While self-driving cars may be at least a few years away, there are a host of other technological innovations that are already here, or soon to appear, in the latest vehicles rolling off assembly lines. According to the Alliance of Automobile Manufacturers, the industry is in the midst of the most innovative period in its history.
“The pace of technology adoption has definitely increased, with computers and the Internet of Things (IoT) accelerating the move,” says Greg Schroeder, assistant director and senior research engineer at the Center for Automotive Research, who added that technology has become an increasingly important part of auto manufacturing.
Schroeder adds there are three main areas of innovation: making cars more lightweight, under-the-hood powertrains, and connected and automated technologies. “Lightweighting” and powertrains are less apparent innovations aimed at improving performance and fuel efficiency. It’s the connected and automated features that are wowing drivers and pushing car technologies to a new level.
Laser LED headlights that shine up to 650 yards away? Sure. But now there are lights that can see around corners before you start your turn. The headlamps swivel by using either map data from your car’s GPS or a camera that tells your car the road is curving. “I have adaptive headlights on my car that see around corners and will automatically bright and dim for me,” says Wade Newton, communications director for the Alliance of Automobile Manufacturers. During night driving, he adds, the lights detect when another car is approaching and automatically dim to low beams.
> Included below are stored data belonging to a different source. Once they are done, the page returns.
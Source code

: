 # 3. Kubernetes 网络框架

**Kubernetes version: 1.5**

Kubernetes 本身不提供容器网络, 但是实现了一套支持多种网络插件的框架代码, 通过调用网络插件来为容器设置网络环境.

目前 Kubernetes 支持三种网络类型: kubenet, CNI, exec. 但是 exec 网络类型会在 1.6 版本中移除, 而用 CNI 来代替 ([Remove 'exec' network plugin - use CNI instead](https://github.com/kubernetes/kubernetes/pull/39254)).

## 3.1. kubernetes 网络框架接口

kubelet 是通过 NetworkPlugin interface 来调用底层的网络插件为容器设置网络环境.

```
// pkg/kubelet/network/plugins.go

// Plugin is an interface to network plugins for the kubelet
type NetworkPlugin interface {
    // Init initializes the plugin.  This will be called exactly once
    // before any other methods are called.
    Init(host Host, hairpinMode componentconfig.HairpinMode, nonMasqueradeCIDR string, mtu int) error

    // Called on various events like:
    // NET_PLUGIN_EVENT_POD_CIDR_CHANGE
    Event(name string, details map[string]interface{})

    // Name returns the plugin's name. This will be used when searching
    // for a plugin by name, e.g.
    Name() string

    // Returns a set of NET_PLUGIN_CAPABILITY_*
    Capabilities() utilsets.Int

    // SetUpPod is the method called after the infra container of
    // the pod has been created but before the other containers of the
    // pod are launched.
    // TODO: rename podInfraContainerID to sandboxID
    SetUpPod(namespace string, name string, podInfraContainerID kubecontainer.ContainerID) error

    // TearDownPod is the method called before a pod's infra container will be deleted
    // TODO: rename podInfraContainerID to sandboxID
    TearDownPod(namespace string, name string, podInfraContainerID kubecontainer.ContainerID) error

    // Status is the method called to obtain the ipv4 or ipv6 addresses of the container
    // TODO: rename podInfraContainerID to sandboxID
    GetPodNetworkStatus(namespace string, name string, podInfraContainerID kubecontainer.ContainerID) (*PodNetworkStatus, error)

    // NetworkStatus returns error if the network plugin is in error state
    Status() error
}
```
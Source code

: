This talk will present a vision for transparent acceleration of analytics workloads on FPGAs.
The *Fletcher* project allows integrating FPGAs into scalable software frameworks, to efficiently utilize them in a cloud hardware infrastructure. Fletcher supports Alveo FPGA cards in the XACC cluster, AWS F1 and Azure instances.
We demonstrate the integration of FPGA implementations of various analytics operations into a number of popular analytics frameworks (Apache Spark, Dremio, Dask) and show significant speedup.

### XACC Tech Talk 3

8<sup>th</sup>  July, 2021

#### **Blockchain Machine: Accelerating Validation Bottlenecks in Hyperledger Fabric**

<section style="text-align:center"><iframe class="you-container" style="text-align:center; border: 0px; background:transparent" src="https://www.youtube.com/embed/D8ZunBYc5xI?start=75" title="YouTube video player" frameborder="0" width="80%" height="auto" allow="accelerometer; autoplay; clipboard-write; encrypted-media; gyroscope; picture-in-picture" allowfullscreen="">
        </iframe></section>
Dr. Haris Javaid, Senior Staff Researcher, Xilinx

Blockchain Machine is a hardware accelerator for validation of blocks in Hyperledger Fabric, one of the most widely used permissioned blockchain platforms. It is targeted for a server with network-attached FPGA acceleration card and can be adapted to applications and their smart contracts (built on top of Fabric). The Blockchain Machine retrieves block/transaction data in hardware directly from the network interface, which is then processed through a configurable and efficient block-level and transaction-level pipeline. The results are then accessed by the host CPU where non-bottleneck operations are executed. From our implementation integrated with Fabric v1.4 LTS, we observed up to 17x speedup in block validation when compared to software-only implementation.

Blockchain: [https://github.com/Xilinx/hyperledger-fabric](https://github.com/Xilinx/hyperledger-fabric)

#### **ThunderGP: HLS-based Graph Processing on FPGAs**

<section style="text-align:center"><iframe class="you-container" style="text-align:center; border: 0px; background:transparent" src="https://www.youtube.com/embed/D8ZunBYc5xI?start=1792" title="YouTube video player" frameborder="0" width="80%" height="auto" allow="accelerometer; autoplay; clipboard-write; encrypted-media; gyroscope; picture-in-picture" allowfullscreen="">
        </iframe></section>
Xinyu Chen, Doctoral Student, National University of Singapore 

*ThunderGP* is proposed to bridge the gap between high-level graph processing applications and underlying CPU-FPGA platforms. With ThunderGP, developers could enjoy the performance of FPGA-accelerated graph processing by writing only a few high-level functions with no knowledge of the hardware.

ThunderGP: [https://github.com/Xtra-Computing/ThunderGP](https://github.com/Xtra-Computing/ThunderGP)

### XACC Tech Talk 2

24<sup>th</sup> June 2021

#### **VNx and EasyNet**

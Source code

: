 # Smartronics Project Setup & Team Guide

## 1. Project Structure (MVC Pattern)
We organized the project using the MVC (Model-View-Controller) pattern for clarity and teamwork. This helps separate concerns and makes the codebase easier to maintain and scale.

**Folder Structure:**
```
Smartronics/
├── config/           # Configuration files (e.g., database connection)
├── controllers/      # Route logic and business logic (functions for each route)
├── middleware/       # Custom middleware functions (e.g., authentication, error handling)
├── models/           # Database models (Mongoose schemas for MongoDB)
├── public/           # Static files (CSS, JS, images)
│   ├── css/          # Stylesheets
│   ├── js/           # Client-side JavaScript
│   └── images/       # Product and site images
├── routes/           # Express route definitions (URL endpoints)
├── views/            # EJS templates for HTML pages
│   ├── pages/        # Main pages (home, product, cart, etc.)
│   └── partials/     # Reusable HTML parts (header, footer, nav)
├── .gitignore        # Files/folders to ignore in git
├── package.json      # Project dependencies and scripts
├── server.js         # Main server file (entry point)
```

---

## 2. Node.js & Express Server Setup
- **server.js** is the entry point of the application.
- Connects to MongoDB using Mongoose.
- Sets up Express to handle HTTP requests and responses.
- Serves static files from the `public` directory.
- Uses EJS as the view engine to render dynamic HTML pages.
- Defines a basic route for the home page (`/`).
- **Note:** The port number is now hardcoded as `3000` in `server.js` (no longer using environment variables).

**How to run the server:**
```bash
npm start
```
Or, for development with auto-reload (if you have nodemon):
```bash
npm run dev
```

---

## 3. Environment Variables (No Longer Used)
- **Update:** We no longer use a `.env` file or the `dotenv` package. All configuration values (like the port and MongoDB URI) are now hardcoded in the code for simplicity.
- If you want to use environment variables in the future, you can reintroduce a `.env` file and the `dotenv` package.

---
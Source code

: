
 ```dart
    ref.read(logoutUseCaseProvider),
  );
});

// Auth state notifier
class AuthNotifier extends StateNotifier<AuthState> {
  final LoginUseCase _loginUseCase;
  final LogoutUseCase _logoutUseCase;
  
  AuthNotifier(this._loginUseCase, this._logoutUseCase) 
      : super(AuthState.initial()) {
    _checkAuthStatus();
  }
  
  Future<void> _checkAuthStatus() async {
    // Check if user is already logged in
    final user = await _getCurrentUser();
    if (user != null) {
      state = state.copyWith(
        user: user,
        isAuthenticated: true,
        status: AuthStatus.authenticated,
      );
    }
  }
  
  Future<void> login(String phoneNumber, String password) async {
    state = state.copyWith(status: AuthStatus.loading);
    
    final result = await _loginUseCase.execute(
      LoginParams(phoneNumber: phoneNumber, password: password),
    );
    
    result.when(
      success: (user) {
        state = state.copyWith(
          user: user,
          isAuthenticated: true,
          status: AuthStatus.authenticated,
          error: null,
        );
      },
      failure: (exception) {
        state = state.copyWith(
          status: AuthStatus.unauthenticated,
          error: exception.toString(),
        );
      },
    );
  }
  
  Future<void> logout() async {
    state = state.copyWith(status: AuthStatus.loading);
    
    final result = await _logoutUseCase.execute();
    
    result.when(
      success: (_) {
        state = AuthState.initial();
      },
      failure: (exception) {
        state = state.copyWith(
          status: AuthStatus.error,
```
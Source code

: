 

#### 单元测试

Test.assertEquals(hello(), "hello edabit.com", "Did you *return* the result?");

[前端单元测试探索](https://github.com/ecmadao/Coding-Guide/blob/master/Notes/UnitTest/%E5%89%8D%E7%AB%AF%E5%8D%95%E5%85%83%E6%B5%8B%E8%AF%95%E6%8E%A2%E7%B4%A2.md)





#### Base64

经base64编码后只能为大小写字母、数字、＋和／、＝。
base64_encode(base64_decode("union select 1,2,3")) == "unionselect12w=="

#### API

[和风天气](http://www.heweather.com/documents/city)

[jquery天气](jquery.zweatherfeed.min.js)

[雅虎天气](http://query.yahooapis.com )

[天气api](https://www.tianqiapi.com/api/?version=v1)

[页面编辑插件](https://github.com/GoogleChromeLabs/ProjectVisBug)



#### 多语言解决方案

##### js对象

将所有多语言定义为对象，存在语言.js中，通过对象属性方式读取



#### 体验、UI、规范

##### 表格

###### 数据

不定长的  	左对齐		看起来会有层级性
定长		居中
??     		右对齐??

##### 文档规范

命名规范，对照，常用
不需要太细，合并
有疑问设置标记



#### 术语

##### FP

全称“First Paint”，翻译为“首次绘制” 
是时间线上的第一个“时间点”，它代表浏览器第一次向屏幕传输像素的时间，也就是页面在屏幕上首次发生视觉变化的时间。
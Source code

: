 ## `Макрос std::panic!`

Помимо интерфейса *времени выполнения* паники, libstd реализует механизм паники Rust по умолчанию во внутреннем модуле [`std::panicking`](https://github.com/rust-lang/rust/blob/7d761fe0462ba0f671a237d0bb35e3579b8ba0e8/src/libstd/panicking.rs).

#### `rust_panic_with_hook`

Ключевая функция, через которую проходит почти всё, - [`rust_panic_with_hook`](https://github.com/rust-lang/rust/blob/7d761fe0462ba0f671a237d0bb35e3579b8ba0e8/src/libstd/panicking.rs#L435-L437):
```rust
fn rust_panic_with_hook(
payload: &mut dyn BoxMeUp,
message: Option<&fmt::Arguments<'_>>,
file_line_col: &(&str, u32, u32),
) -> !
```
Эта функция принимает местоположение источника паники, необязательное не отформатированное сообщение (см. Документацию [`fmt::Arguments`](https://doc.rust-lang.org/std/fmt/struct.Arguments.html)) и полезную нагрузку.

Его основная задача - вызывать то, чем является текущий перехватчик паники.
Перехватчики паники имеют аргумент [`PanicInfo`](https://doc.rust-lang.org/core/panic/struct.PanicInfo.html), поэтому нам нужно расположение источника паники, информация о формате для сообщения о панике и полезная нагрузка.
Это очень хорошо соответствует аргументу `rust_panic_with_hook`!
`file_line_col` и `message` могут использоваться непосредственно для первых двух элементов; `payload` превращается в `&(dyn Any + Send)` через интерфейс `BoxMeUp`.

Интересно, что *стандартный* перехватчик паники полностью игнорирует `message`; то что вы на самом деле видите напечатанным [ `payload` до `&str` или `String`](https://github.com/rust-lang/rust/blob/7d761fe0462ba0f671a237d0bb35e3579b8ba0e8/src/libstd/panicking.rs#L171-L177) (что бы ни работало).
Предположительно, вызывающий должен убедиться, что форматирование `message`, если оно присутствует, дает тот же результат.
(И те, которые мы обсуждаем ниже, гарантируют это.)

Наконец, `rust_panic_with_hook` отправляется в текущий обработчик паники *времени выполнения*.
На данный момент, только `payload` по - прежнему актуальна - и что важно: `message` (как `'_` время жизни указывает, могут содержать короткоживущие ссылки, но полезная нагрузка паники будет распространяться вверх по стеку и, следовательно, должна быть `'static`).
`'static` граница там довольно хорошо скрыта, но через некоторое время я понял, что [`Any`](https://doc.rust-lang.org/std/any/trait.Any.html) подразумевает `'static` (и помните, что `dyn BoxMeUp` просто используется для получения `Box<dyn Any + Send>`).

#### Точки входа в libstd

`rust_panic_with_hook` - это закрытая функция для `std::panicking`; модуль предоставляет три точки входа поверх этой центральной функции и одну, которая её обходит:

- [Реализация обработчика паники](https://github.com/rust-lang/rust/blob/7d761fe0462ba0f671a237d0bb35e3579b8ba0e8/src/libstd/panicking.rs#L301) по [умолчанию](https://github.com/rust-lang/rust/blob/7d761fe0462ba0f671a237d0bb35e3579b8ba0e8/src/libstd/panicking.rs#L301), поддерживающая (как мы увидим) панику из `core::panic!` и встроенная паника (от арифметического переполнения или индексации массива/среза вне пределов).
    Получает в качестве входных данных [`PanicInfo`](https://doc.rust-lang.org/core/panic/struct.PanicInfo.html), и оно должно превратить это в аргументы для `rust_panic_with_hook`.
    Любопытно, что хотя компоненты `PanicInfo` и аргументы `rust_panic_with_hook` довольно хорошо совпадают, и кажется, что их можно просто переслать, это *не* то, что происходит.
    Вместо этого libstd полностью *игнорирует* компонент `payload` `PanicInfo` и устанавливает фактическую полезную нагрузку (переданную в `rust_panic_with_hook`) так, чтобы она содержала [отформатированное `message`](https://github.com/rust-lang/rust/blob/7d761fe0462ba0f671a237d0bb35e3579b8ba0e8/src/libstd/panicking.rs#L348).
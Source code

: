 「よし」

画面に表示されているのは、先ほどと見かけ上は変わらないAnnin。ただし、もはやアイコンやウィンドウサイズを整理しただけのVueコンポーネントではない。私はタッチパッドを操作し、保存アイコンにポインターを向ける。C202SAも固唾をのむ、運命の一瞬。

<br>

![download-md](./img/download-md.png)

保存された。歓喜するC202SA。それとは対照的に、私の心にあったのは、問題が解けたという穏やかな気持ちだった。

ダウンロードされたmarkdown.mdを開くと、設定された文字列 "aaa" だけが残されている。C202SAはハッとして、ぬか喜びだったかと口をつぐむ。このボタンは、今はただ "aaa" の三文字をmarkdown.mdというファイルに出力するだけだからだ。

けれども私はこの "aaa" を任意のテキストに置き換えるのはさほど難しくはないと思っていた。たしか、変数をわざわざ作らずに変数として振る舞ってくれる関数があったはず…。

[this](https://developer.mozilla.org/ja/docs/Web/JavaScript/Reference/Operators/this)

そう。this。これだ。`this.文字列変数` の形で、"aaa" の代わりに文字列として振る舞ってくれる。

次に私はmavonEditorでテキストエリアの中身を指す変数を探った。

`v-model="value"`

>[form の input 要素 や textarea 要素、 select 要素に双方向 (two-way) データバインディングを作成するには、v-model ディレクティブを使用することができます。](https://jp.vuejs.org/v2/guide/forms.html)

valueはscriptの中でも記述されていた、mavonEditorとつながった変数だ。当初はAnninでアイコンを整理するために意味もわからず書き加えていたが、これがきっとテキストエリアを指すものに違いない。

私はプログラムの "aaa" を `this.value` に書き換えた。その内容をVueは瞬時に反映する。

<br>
Tiny cameras mounted on cars have been around for a while, but a new technology that integrates cameras and radar can scan the road ahead and warn of a possible collision. Mounted on the rear-view mirror, the system can talk to other adaptive technologies in your car, such as autonomous braking or pedestrian detection, and help avoid accidents.
Open your sunroof with the wave of a hand. Touch-less gesture control is replacing the buttons and switches of a car’s interior interface, allowing a specific hand swipe to open a window, change the audio or lower the interior temperature. The proximity-aware sensors detect when your hand nears a device, activating a system. The touch-less controls also help to reduce the interior ambient light at night for less distraction.
Voice control options
Is waving your hand too inconvenient? Don’t worry, voice control systems are also here. Just give the command and your car’s climate control, sound system or system navigation, or your personal cell phone jump to action. Your hands stay on the wheel for utmost safety. The system can be turned on and off with the press of a button, and it recognizes preset voice command terms to power your functions through a noise-filtering microphone.
Innovations soon to arrive: Independent sound systems
For a family on a long-distance road trip, choosing entertainment on which everyone agrees can be a challenge. But with independent sound-zone technology, back-seat passengers can enjoy their own audio with little bleed-over to the front-seat driver, and vice versa. Similar to current multi-zone climate control, the technology should start appearing in new cars by 2019.
A new technology would give “Car Talk” a whole new meaning. Vehicle-to-vehicle communication lets your car talk with similarly equipped cars around you, exchanging information such as speed, location and braking status. The system would be connected to “haptic controls, where your steering wheel or seat vibrates to let you know if someone is in your blind spot while changing lanes,” says Newton.
Cars talking to each other is one thing, but what if your car could talk to your home? An automatic smart driving monitor does just that, communicating with your “connected” home thermostat to let it know when you’re leaving and to adjust the thermostat to save on heating and cooling. The car then tells it when you’re arriving, ordering the climate-control system to have the house ready at the preferred temperature.
Want to add cutting edge technology without investing in a brand new car? An under-the-dash device that connects directly to a car’s wiring lets you remotely start your car and lock and unlock doors. Compatible with a range of autos, including older models, the device can also prevent thefts by shutting down the engine if it detects unauthorized movement, while alerting the owner through a smartphone app.